*** EXERCISE MATERIAL Section Begins ***
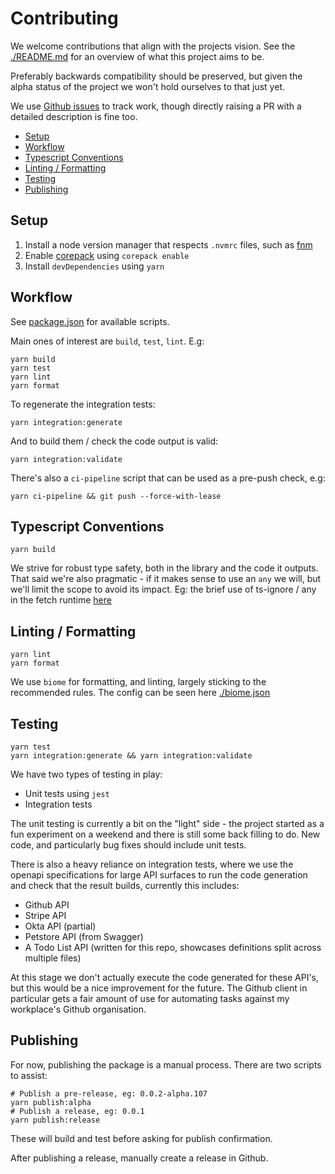 # Contributing

We welcome contributions that align with the projects vision. See the
[./README.md](./README.md) for an overview of what this project aims to be.

Preferably backwards compatibility should be preserved, but given the alpha
status of the project we won't hold ourselves to that just yet.

We use [Github issues][github-issues] to track work, though directly raising a
PR with a detailed description is fine too.

[github-issues]: https://github.com/mnahkies/openapi-code-generator/issues

<!-- toc -->

- [Setup](#setup)
- [Workflow](#workflow)
- [Typescript Conventions](#typescript-conventions)
- [Linting / Formatting](#linting--formatting)
- [Testing](#testing)
- [Publishing](#publishing)

<!-- tocstop -->

## Setup

1. Install a node version manager that respects `.nvmrc` files, such as
   [fnm](https://github.com/Schniz/fnm)
2. Enable [corepack](https://nodejs.org/api/corepack.html) using `corepack
enable`
3. Install `devDependencies` using `yarn`

## Workflow

See [package.json](./package.json) for available scripts.

Main ones of interest are `build`, `test`, `lint`. E.g:

```shell
yarn build
yarn test
yarn lint
yarn format
```

To regenerate the integration tests:

```shell
yarn integration:generate
```

And to build them / check the code output is valid:

```shell
yarn integration:validate
```

There's also a `ci-pipeline` script that can be used as a pre-push check, e.g:

```shell
yarn ci-pipeline && git push --force-with-lease
```

## Typescript Conventions

```shell
yarn build
```

We strive for robust type safety, both in the library and the code it outputs.
That said we're also pragmatic - if it makes sense to use an `any` we will, but
we'll limit the scope to avoid its impact. Eg: the brief use of ts-ignore / any
in the fetch runtime [here][ts-ignore-example]

[ts-ignore-example]: https://github.com/mnahkies/openapi-code-generator/blob/10d7300b48f8eeb82170207a4a61b75b91674f08/packages/typescript-fetch-runtime/src/main.ts#L121-L125

## Linting / Formatting

```shell
yarn lint
yarn format
```

We use `biome` for formatting, and linting, largely sticking to the recommended rules.
The config can be seen here [./biome.json](./biome.json)

## Testing

```shell
yarn test
yarn integration:generate && yarn integration:validate
```

We have two types of testing in play:

- Unit tests using `jest`
- Integration tests

The unit testing is currently a bit on the "light" side - the project started
as a fun experiment on a weekend and there is still some back filling to do.
New code, and particularly bug fixes should include unit tests.

There is also a heavy reliance on integration tests, where we use the openapi
specifications for large API surfaces to run the code generation and check that
the result builds, currently this includes:

- Github API
- Stripe API
- Okta API (partial)
- Petstore API (from Swagger)
- A Todo List API (written for this repo, showcases definitions split across
  multiple files)

At this stage we don't actually execute the code generated for these API's, but
this would be a nice improvement for the future. The Github client in
particular gets a fair amount of use for automating tasks against my
workplace's Github organisation.

## Publishing

For now, publishing the package is a manual process. There are two scripts to
assist:

```shell
# Publish a pre-release, eg: 0.0.2-alpha.107
yarn publish:alpha
# Publish a release, eg: 0.0.1
yarn publish:release
```

These will build and test before asking for publish confirmation.

After publishing a release, manually create a release in Github.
*** EXERCISE MATERIAL Section Ends ***
▶ **WORK INSTRUCTION**:
Your answer should be the lines from the one containing "We have two" through the end of the records, both included, output exactly and with nothing added.

▶ **SOLUTION FOR THIS TASK**:
We have two types of testing in play:

- Unit tests using `jest`
- Integration tests

The unit testing is currently a bit on the "light" side - the project started
as a fun experiment on a weekend and there is still some back filling to do.
New code, and particularly bug fixes should include unit tests.

There is also a heavy reliance on integration tests, where we use the openapi
specifications for large API surfaces to run the code generation and check that
the result builds, currently this includes:

- Github API
- Stripe API
- Okta API (partial)
- Petstore API (from Swagger)
- A Todo List API (written for this repo, showcases definitions split across
  multiple files)

At this stage we don't actually execute the code generated for these API's, but
this would be a nice improvement for the future. The Github client in
particular gets a fair amount of use for automating tasks against my
workplace's Github organisation.

## Publishing

For now, publishing the package is a manual process. There are two scripts to
assist:

```shell
# Publish a pre-release, eg: 0.0.2-alpha.107
yarn publish:alpha
# Publish a release, eg: 0.0.1
yarn publish:release
```

These will build and test before asking for publish confirmation.

After publishing a release, manually create a release in Github.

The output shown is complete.